He is waving goodbye to his daughter Joyce and her cat. Someone had wrapped pink ribbon round the cat's ears. Looks a little evil to me but then I have never been a lover of cats.
I stood and listened. Hum of the boats on the river. Lapping water. A muffled generator. Clanking dustcart. Seagulls cawing. Metal chipping away at stone.

The water was stronger further round the bend. I watched as three small boats clung together as the waves surged around them in the wake of the city cruisers. Through the gaps in the willow trees the Old Justice was peeking through.

Unable to pass some rather surly-looking builders I took a detour through the Dickens Estate. Part of Micawber House had been transformed into the Prince of Wales pub. Bottle green painted brick work and red lanterns. A tiny place with a normal front door closed to the public. A note in the window reminded patrons that after 7pm under 18s have to leave.

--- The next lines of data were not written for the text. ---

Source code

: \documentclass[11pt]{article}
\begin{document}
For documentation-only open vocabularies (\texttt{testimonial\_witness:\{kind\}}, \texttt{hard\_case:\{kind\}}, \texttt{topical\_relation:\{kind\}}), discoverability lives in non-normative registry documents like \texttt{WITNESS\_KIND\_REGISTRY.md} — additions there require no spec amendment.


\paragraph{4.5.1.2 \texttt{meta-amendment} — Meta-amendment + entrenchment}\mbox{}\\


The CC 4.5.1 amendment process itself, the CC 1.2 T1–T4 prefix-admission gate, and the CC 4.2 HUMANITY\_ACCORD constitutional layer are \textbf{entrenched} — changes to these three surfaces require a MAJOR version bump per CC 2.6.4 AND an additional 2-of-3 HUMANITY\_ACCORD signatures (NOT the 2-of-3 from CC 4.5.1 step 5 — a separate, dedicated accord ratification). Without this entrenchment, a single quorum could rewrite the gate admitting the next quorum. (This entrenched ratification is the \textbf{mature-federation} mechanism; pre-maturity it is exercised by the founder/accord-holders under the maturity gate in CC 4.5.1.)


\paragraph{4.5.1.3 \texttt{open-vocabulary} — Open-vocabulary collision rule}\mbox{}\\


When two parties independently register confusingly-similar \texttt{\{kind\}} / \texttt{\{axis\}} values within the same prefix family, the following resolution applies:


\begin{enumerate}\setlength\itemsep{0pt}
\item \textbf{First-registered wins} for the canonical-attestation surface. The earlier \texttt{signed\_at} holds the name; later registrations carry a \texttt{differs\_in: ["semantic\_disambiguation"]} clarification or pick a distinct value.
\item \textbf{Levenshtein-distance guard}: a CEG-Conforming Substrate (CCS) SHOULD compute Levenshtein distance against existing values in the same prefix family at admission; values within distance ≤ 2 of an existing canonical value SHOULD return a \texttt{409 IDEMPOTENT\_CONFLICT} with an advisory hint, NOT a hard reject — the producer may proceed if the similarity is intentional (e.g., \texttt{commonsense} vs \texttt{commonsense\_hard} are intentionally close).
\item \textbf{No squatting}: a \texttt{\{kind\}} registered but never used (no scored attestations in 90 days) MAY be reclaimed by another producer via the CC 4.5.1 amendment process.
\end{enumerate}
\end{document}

Nicklebey House sports a plaque to Tommy Steele, OBE. Entertainer. Born in Bermondsey and voted for by the people.

Much closer to St Saviours Dock and Tower Bridge I came across houseboats stranded in the mud. Did I know they were there? Had I forgotten about them or just never seen them before? Coverings of plants, tyres and bin bags. A brown paper sack that I wanted to be a fat ginger tom cat.

I love the old warehouses. New Concordia Wharf. Wheat Wharf Apartments. Butlers Wharf. My heart lifts when I see the bricks and the tall windows. There is always the feeling that something is missing. Atmosphere. Too still. Too quiet.

Dodging under Tower Bridge I continued past Hays Galleria, ('Mum, mum', says a boy pointing at HMS Belfast, 'Can we go on the plane? Please, mum?'), until stopped by a metal fence. Back through Hays Gap into Hays Lane where A.J. Pain Waste Management nearly put me six feet under. St Olaf's stairs, too, were filled in by wooden blue containers belonging to builders.

The smell of steamy fish and chips emanated from the Mug House under London Bridge. Little blue and green spots dance under perspex along the pavement.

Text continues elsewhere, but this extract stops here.